## PROBLEM:
Range to repeat from the listing below: the line containing "6、图片异步加载缓存（Kingfish使用）" down to the line containing "specified role name", both included. Copy it exactly, pictures excluded, and add nothing else.

## ENTRIES SUPPLIED:
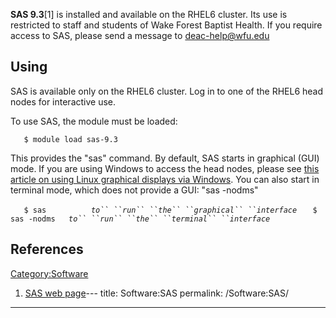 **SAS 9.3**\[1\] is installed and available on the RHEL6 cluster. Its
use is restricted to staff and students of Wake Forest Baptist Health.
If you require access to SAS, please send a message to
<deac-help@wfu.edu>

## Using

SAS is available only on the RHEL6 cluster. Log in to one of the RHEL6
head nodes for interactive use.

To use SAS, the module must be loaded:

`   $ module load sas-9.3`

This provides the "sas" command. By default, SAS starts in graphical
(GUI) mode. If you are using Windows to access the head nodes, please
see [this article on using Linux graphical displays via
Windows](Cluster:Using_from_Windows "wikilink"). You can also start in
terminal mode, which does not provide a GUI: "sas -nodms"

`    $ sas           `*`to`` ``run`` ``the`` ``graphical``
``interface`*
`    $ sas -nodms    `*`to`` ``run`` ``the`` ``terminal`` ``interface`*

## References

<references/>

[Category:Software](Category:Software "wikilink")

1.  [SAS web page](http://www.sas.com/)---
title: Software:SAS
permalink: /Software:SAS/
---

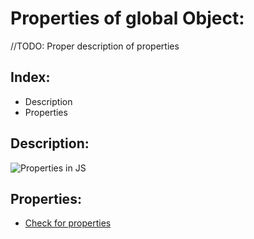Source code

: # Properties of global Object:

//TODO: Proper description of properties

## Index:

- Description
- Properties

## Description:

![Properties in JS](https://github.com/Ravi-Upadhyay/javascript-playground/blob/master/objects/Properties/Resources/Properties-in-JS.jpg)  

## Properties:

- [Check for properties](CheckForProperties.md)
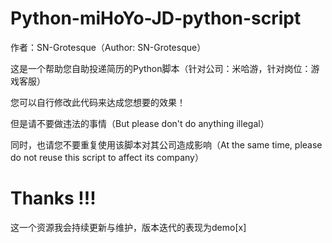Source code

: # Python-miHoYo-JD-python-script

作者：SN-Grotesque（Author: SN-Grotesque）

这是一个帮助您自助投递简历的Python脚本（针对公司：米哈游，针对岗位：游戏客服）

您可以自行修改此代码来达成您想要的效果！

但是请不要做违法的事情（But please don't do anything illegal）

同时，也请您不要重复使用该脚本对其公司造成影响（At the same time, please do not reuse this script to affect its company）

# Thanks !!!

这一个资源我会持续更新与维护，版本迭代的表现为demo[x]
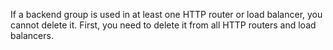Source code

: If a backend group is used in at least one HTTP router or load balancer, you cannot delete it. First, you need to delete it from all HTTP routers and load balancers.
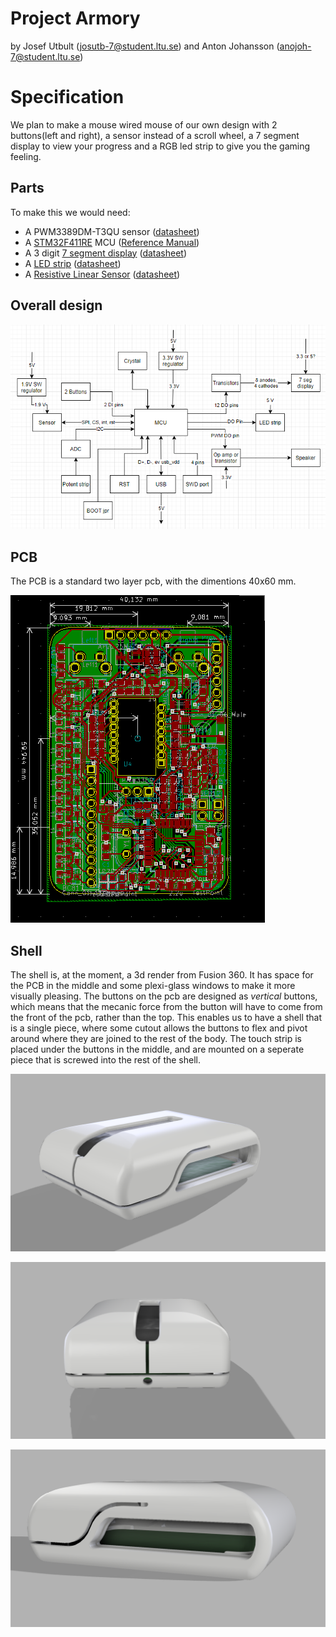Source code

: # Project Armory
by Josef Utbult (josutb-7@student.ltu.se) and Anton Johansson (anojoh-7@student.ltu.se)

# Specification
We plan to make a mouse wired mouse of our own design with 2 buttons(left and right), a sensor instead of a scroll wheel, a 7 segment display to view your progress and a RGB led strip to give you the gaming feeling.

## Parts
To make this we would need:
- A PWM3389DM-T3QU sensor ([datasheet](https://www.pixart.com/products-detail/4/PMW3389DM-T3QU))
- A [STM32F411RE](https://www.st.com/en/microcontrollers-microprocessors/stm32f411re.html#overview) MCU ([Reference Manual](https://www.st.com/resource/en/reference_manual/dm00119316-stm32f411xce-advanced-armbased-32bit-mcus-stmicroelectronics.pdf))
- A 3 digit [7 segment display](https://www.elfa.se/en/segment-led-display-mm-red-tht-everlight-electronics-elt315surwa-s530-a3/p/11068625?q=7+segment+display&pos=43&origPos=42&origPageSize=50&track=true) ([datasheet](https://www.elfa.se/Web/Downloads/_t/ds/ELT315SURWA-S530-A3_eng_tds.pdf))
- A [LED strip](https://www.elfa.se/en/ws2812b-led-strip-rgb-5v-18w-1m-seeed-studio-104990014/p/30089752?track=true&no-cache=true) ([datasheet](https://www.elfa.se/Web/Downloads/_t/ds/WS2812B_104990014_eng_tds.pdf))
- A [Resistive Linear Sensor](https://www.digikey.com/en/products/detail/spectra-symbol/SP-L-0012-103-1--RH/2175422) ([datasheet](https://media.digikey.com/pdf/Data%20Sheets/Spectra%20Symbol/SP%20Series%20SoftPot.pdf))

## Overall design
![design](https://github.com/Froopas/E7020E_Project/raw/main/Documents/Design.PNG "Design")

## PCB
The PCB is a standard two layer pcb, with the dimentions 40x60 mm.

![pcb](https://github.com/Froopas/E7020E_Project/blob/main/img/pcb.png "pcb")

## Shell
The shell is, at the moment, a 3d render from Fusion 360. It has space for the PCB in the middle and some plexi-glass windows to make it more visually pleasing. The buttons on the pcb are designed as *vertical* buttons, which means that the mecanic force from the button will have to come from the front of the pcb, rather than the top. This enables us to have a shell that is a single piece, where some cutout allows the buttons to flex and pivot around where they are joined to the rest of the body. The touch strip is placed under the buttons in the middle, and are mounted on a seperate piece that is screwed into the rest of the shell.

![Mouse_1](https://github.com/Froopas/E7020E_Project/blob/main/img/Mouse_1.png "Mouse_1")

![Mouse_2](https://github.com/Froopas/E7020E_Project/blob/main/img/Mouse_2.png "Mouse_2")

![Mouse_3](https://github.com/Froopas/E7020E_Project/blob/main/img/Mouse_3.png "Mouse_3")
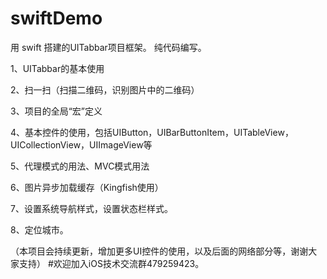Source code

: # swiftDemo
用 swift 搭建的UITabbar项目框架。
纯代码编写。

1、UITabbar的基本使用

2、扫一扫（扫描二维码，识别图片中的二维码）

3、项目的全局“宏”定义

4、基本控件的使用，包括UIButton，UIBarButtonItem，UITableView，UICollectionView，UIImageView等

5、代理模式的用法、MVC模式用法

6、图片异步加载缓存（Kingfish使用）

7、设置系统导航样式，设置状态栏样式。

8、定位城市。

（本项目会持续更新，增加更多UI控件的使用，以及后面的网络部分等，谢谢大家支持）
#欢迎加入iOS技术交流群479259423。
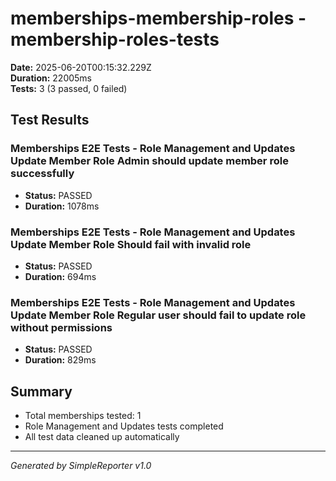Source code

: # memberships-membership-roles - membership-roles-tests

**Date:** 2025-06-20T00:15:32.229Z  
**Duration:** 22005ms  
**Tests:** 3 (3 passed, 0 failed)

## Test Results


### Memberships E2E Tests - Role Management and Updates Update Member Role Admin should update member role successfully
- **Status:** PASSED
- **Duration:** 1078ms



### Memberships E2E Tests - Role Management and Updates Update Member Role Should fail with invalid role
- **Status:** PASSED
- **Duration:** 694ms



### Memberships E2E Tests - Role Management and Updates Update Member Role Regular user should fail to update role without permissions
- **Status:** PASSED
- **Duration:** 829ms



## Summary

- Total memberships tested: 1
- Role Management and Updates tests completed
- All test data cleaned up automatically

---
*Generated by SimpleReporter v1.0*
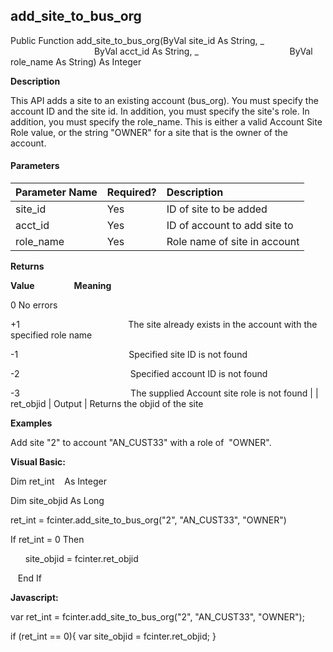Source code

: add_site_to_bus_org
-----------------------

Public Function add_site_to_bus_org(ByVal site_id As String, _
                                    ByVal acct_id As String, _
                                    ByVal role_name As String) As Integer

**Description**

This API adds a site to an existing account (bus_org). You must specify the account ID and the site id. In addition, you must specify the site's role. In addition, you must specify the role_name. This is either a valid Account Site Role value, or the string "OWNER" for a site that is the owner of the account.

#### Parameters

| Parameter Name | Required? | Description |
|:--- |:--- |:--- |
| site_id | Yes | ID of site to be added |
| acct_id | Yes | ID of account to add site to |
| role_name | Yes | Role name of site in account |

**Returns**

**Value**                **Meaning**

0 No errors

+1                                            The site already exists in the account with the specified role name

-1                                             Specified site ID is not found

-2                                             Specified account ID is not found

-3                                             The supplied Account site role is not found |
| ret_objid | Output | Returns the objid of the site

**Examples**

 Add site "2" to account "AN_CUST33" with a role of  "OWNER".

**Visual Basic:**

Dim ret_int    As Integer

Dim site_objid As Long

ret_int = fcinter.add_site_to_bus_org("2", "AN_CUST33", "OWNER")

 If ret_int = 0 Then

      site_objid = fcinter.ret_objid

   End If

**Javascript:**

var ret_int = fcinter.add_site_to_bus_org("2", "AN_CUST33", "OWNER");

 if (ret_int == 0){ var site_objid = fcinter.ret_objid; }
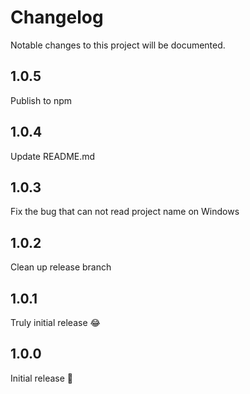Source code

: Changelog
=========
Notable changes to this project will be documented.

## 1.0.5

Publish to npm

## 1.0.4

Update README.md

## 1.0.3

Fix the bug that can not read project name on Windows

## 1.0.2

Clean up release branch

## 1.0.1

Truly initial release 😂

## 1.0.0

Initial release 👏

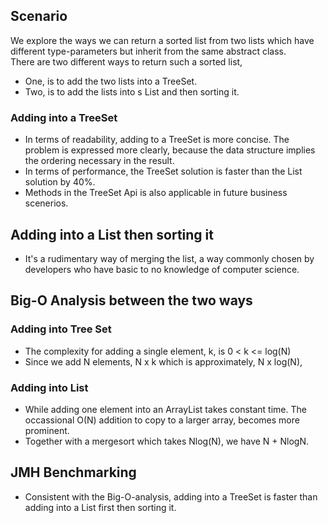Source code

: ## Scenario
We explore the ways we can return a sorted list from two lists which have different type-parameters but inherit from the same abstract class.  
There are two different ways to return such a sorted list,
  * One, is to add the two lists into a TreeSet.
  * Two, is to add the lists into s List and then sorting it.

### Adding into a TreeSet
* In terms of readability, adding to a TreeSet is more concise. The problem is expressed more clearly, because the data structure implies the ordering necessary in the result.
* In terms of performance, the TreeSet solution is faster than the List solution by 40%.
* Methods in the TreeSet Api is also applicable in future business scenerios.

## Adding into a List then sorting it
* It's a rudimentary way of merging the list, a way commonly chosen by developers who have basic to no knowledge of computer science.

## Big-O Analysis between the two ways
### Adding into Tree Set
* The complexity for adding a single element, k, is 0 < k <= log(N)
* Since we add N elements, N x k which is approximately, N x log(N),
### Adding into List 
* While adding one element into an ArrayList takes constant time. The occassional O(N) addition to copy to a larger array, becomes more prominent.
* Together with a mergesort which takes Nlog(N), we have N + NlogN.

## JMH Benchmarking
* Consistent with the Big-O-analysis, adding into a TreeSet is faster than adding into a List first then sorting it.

## OUTPUT FOR THIS TASK:
6、图片异步加载缓存（Kingfish使用）

7、设置系统导航样式，设置状态栏样式。

8、定位城市。

（本项目会持续更新，增加更多UI控件的使用，以及后面的网络部分等，谢谢大家支持）
#欢迎加入iOS技术交流群479259423。
Source code

: # memberships-membership-roles - membership-roles-tests

**Date:** 2025-06-20T00:15:32.229Z  
**Duration:** 22005ms  
**Tests:** 3 (3 passed, 0 failed)

## Test Results


### Memberships E2E Tests - Role Management and Updates Update Member Role Admin should update member role successfully
- **Status:** PASSED
- **Duration:** 1078ms



### Memberships E2E Tests - Role Management and Updates Update Member Role Should fail with invalid role
- **Status:** PASSED
- **Duration:** 694ms



### Memberships E2E Tests - Role Management and Updates Update Member Role Regular user should fail to update role without permissions
- **Status:** PASSED
- **Duration:** 829ms



## Summary

- Total memberships tested: 1
- Role Management and Updates tests completed
- All test data cleaned up automatically

---
*Generated by SimpleReporter v1.0*
Source code

: add_site_to_bus_org
-----------------------

Public Function add_site_to_bus_org(ByVal site_id As String, _
                                    ByVal acct_id As String, _
                                    ByVal role_name As String) As Integer

**Description**

This API adds a site to an existing account (bus_org). You must specify the account ID and the site id. In addition, you must specify the site's role. In addition, you must specify the role_name. This is either a valid Account Site Role value, or the string "OWNER" for a site that is the owner of the account.

#### Parameters

| Parameter Name | Required? | Description |
|:--- |:--- |:--- |
| site_id | Yes | ID of site to be added |
| acct_id | Yes | ID of account to add site to |
| role_name | Yes | Role name of site in account |

**Returns**

**Value**                **Meaning**

0 No errors

+1                                            The site already exists in the account with the specified role name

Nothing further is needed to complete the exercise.